The spotlight of history
Regular readers know that I read a lot of history. I like to think it helps my fiction, but it's always been a favorite form of reading for me.
I've recommended some fun reads in past months, and readers have appreciated those recommendations. But not all periods of history, not even all significant periods, with big events and big effects, are popular as topics for books. In Greek history, for example, you've got the Persian invasion, the Peloponnesian War, and the artistic production of the fifty years in Athens that lie in between those two periods.
I recently decided to learn Greek history more broadly, and picked up The Ancient Greeks, a critical history, by John V. A. Fine.
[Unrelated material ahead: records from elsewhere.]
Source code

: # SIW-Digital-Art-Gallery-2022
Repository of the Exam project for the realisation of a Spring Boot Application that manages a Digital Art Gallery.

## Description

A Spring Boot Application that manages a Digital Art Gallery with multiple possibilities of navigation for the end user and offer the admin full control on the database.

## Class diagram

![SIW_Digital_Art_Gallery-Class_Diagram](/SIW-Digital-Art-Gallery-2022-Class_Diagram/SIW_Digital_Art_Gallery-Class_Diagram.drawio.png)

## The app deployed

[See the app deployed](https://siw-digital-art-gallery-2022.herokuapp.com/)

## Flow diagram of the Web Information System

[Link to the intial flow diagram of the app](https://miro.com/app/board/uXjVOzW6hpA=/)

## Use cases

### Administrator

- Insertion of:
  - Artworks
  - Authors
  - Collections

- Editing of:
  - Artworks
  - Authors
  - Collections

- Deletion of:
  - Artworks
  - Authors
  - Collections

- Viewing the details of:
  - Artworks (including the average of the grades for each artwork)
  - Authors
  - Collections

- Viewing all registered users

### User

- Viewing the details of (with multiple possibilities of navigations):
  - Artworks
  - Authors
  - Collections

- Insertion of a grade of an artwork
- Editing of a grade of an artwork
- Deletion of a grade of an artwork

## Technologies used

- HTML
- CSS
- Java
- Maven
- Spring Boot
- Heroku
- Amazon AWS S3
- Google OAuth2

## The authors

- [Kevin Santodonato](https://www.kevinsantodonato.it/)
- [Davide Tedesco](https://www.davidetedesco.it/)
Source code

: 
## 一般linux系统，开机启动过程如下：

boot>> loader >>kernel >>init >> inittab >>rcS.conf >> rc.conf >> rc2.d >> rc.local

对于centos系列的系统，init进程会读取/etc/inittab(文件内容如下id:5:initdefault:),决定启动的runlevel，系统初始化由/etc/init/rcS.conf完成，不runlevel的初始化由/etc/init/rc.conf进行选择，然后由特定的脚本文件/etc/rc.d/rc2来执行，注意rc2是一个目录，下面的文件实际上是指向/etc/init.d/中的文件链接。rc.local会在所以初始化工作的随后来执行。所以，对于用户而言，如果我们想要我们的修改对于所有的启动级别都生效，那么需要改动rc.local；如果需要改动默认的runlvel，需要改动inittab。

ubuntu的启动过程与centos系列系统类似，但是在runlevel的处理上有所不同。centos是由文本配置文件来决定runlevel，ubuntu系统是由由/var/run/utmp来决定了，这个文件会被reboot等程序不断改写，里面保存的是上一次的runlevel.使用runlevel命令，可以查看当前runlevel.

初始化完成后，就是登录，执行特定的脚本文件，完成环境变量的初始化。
It is specifically a history of politics and events--he explicitly says he's not the one to go to for art, literation, philosophy, etc. So that's a distinct lack. But if you want to get the entire picture--or as much of it as we have, this is a good way to get it. Just don't expect a quick, entertaining read.
And that "as much of it as we have" is key to Fine's method, as he tells the reader in the preface:
My aim has been not to produce a smoothly flowing narrative which can lull a reader into unthinking acceptance of the views presented, but to try to make him think. One should never forget that we, as our predecessors were, are constantly being misled because we accept too readily the views that have become sacrosanct through tradition. A history which does not constantly cause one to reflect on what he is reading and to be cognizant of the nature and ambiguities of the evidence is hardly performing the function that a historical work should
The book covers from the earliest days until the Macedonian conquest of the peninsula. You can see the Peloponnesian War as just one large event in a series of miserably endless wars that never resolved anything.
If you want to work on the foundations of you knowledge of the classical world, this is an excellent way to do it. If you want to kick back with some entertaining reading, not so much.